As domestic and international travel resumes and operating conditions normalise, Australia’s retail-leasing market is projected to see stable growth after recording steady trading during the first quarter of this year, according to Colliers. 

In particular, national-level average gross face rents increased by 1.3 per cent during the period. 

“Major contributing factors include national and international border openings, the lifting of mandatory and a rise in consumer confidence,” said Michael Bate, head of retail at Colliers. 

Across regional shopping centres, rents remain under pressure, decreasing by 0.8 per cent over the quarter as being influenced by the 1.6-per-cent drop in average rents in Sydney and Melbourne. Average face rents across sub-regional shopping centres fell by 2.7 per cent, mainly driven by a drop in rents in Brisbane. With more normalcy to trading conditions, Colliers expects face rents across the markets to recover.

In contrast, average gross face rents across neighbourhood shopping centres have increased by 1.8 per cent during the first quarter, while rents increased by 1.3 per cent across the CBD markets driven mainly by an uplift in Sydney (1.8 per cent) and Brisbane (4.1 per cent).

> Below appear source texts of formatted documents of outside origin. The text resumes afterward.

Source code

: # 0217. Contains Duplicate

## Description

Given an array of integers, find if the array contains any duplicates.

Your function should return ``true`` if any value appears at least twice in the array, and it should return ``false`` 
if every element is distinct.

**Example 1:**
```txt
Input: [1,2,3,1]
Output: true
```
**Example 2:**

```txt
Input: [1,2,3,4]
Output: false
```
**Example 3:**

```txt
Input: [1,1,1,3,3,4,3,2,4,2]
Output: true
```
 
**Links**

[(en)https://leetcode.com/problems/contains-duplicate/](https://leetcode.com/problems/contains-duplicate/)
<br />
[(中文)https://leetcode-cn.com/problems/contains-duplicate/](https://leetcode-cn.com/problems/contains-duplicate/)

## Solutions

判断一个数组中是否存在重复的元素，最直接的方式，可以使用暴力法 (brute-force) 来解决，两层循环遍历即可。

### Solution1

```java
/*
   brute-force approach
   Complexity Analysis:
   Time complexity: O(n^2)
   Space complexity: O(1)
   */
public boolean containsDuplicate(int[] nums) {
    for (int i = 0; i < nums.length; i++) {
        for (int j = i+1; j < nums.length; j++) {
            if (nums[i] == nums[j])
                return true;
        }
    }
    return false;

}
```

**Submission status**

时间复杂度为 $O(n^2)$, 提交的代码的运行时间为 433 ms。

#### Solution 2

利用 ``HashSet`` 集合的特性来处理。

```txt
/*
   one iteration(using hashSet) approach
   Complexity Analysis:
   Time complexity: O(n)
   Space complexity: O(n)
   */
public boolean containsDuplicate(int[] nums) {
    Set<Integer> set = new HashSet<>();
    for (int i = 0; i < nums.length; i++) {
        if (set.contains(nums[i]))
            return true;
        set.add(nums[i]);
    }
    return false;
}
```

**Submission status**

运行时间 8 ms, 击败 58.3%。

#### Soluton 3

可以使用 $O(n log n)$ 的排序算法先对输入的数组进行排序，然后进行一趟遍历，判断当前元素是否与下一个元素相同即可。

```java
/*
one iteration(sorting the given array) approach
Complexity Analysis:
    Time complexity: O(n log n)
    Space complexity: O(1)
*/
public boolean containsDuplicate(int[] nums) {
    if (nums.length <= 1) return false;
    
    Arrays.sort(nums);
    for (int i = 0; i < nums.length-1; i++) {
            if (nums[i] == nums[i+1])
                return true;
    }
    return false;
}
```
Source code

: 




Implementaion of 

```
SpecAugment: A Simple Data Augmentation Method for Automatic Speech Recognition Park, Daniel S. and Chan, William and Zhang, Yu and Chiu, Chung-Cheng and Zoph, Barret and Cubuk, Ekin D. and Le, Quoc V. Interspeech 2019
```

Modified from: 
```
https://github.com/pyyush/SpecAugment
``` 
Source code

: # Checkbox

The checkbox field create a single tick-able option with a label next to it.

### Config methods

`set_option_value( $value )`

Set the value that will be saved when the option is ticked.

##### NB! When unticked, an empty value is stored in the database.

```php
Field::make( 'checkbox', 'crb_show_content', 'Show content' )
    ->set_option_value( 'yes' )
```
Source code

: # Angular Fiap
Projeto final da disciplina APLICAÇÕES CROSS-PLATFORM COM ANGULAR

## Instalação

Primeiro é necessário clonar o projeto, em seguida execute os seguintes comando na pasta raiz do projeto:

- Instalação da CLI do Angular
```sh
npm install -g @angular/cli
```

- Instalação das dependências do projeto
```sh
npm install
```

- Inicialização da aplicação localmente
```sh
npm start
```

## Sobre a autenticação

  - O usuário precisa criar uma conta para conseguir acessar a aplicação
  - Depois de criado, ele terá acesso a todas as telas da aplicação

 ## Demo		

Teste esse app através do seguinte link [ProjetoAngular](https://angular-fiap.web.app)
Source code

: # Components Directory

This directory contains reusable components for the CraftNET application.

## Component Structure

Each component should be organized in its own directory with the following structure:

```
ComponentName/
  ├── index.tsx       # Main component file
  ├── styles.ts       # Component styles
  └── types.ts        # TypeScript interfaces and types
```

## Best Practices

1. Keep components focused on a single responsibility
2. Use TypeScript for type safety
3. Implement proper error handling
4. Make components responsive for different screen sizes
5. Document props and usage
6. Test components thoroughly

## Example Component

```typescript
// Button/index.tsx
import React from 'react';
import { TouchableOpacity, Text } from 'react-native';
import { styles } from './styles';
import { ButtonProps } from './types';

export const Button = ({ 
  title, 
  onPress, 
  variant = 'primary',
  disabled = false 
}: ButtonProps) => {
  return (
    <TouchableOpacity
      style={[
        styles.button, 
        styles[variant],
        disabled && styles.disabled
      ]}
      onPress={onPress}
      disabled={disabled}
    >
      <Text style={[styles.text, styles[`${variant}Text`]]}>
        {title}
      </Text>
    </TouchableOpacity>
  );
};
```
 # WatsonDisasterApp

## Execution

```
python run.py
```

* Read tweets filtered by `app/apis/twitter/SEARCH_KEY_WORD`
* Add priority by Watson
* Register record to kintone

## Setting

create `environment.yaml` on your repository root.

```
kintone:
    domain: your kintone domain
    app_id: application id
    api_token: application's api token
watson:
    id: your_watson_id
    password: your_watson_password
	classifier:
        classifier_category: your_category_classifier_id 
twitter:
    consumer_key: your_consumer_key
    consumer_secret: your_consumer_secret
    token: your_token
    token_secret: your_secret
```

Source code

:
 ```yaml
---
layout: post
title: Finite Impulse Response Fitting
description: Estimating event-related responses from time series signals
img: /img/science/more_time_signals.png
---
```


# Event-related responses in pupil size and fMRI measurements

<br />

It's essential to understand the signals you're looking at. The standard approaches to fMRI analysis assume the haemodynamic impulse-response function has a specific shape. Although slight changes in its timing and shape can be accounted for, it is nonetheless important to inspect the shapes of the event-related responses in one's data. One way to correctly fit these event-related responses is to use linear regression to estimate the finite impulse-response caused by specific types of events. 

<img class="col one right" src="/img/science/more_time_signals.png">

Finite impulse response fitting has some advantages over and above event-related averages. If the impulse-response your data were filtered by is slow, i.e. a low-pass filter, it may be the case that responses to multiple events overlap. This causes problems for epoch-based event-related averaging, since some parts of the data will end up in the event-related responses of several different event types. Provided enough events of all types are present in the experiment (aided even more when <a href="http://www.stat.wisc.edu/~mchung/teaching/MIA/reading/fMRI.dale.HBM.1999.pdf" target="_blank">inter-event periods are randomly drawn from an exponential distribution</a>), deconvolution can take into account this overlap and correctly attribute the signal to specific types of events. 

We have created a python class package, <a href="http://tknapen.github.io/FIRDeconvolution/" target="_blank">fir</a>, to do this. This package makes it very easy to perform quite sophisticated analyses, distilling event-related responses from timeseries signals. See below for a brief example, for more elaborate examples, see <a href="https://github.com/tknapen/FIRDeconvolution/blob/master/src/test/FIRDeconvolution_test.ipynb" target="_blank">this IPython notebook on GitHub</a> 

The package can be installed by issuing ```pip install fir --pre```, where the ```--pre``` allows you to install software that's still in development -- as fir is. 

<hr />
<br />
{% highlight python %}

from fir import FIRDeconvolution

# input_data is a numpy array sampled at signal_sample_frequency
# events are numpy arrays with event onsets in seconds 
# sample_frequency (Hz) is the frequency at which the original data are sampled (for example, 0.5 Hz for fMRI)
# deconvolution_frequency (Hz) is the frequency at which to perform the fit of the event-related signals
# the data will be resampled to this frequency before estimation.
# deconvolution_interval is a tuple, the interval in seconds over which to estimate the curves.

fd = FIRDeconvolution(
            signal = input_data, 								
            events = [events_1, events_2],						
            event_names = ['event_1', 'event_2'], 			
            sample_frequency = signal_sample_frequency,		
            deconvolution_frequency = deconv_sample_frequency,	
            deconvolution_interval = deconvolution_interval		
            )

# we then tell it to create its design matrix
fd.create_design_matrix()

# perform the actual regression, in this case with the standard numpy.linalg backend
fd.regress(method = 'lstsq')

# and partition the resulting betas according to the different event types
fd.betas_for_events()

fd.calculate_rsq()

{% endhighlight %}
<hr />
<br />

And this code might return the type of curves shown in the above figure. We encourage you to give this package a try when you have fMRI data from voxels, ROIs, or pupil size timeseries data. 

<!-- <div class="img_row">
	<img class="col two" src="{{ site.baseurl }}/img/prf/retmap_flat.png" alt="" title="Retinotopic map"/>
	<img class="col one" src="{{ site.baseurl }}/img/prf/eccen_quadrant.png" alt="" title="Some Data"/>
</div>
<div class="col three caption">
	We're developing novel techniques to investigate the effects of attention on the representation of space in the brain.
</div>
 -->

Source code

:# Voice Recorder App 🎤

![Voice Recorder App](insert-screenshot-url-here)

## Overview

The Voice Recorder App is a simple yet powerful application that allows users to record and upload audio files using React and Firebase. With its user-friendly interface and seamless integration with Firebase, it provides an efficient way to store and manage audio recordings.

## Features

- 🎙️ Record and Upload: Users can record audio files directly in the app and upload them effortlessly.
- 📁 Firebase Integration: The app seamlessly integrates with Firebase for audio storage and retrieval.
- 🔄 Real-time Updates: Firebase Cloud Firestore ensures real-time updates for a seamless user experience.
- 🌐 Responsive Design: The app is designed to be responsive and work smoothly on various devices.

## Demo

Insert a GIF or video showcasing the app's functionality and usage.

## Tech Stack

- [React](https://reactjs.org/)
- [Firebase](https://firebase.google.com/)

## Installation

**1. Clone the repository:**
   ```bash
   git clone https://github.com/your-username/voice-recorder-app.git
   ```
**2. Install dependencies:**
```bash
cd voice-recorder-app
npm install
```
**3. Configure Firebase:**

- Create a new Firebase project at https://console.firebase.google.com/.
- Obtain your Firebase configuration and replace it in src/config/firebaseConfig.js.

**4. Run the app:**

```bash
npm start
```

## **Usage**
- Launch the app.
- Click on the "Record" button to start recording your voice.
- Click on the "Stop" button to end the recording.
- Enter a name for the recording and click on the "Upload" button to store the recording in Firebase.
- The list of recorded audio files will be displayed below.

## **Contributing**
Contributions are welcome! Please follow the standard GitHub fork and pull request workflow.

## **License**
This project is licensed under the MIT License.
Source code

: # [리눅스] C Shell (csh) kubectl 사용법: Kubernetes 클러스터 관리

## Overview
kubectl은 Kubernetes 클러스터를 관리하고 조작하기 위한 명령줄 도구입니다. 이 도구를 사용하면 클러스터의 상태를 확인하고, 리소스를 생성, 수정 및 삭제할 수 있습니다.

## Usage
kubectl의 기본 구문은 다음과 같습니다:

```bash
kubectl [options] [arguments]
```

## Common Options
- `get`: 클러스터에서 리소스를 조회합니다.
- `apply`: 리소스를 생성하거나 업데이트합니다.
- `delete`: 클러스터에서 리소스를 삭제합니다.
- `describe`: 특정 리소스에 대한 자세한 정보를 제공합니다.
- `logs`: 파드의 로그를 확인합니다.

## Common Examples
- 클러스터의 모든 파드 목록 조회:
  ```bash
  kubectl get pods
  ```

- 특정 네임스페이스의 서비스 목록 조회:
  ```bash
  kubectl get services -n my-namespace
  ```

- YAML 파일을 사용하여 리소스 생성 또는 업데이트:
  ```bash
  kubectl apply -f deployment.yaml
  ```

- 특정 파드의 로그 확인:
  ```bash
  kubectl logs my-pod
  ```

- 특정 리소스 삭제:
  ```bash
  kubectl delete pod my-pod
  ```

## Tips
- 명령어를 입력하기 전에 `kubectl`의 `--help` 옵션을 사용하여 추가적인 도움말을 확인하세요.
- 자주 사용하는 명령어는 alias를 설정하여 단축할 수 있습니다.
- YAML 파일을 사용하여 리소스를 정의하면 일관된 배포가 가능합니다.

Average gross face rents in the large-format retail sector remained stable during the period. However, Colliers projected there will be some challenges ahead with looming interest rate rises during this year’s second half and into next year set to cool the housing market and dampen household spending.

“We are witnessing an increase in demand from private business owners as well as small and large retailers wanting to secure retail space, which is leading to an absorption of secondary retail sites … and this is consistent throughout the CBD and suburbs,” said Bate.